[lustre-discuss] Suspended jobs and rebooting lustre servers

Thu Feb 28 05:12:46 PST 2019

This is very good advice, and you can also vary it to aid in removing old OSTs (thinking of the previous message) - simply take the old ones you wish to remove out of the pool, then new files will not be created there.  Makes migration easier.

One thing though:
Setting a default layout everywhere may be prohibitively slow for a large fs.

If you set a default layout on the root of the file system, it is automatically used as the default for all directories that do not have another default set.

So if you have not previously set a default layout on any directories, there is no need to go through the fs changing them like this.  (And perhaps if you have, you can find those directories and handle them manually, rather than setting a pool on every directory.)

- Patrick
________________________________
From: lustre-discuss <lustre-discuss-bounces at lists.lustre.org> on behalf of Jongwoo Han <jongwoohan at gmail.com>
Sent: Thursday, February 28, 2019 6:09:18 AM
To: Stephane Thiell
Cc: lustre-discuss
Subject: Re: [lustre-discuss] Suspended jobs and rebooting lustre servers

My strategy for adding new OSTs on live filesystem is to define a pool with currently running OST and apply pool stripe (lfs setstripe -p [live-ost-pool]) on all existing directories. It is better when it is done at first filesystem creation.

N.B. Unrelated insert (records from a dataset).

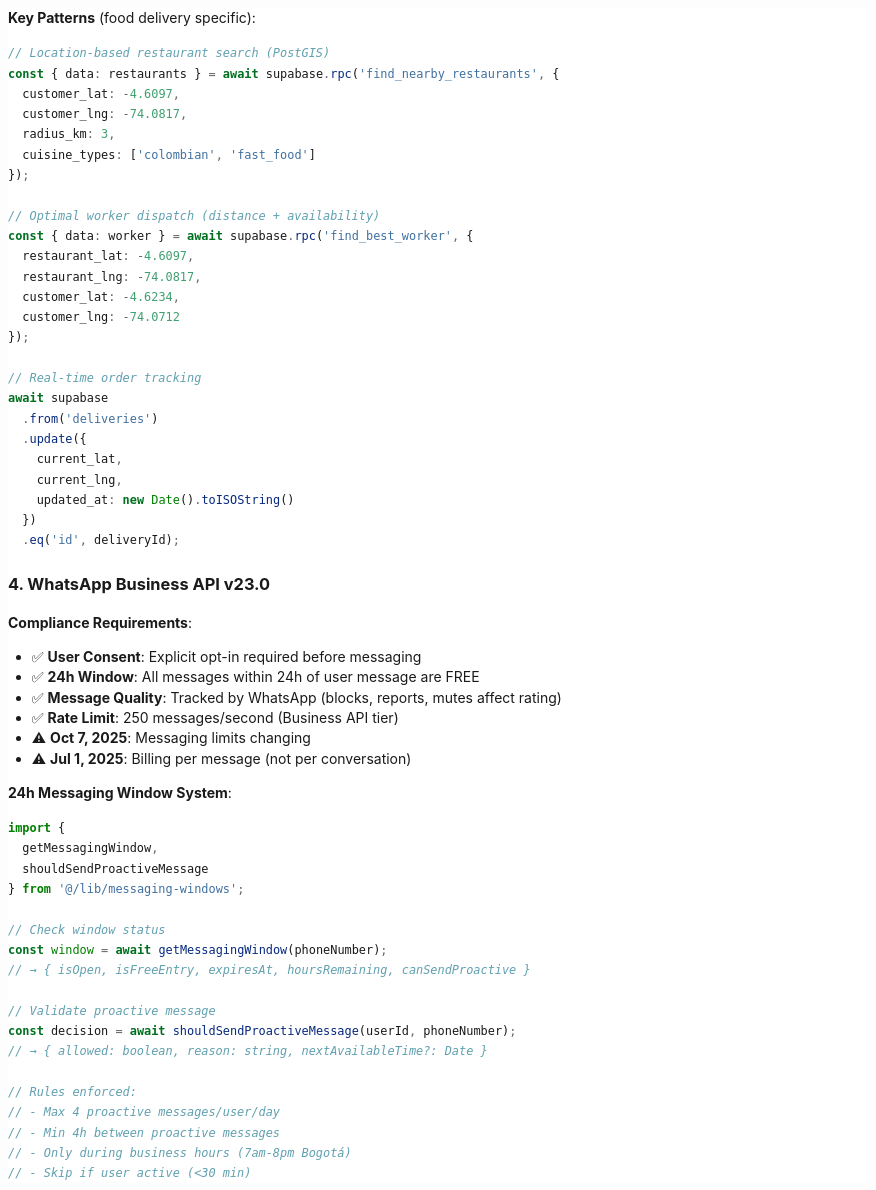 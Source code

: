 **Key Patterns** (food delivery specific):
```typescript
// Location-based restaurant search (PostGIS)
const { data: restaurants } = await supabase.rpc('find_nearby_restaurants', {
  customer_lat: -4.6097,
  customer_lng: -74.0817,
  radius_km: 3,
  cuisine_types: ['colombian', 'fast_food']
});

// Optimal worker dispatch (distance + availability)
const { data: worker } = await supabase.rpc('find_best_worker', {
  restaurant_lat: -4.6097,
  restaurant_lng: -74.0817,
  customer_lat: -4.6234,
  customer_lng: -74.0712
});

// Real-time order tracking
await supabase
  .from('deliveries')
  .update({
    current_lat,
    current_lng,
    updated_at: new Date().toISOString()
  })
  .eq('id', deliveryId);
```

### 4. WhatsApp Business API v23.0

**Compliance Requirements**:
- ✅ **User Consent**: Explicit opt-in required before messaging
- ✅ **24h Window**: All messages within 24h of user message are FREE
- ✅ **Message Quality**: Tracked by WhatsApp (blocks, reports, mutes affect rating)
- ✅ **Rate Limit**: 250 messages/second (Business API tier)
- ⚠️ **Oct 7, 2025**: Messaging limits changing
- ⚠️ **Jul 1, 2025**: Billing per message (not per conversation)

**24h Messaging Window System**:
```typescript
import {
  getMessagingWindow,
  shouldSendProactiveMessage
} from '@/lib/messaging-windows';

// Check window status
const window = await getMessagingWindow(phoneNumber);
// → { isOpen, isFreeEntry, expiresAt, hoursRemaining, canSendProactive }

// Validate proactive message
const decision = await shouldSendProactiveMessage(userId, phoneNumber);
// → { allowed: boolean, reason: string, nextAvailableTime?: Date }

// Rules enforced:
// - Max 4 proactive messages/user/day
// - Min 4h between proactive messages
// - Only during business hours (7am-8pm Bogotá)
// - Skip if user active (<30 min)
```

After that, you can safely add new OSTs without newly created files filling in like flood - newly added OST will remain silently until you add them to pool.

Try failover tests with new OSTs and OSSes while it do not store files. After the failover/restart test is done on new OSS and OSTs, you can add new OSTs to the pool then they will start to store files shortly after.

If you did not create a pool, create a pool with old OSTs and

# lfs find <mntpoint> -type d | while read DIR ; do echo "processing :" $DIR; lfs setstripe -p <pool> $DIR ; done

will mark all subdirectories on the pool, so newly added OSTs are safe from files coming in until these new OSTs are added to the pool.

I always expand live filesystem in this manner, not to worry about heavily loaded situation.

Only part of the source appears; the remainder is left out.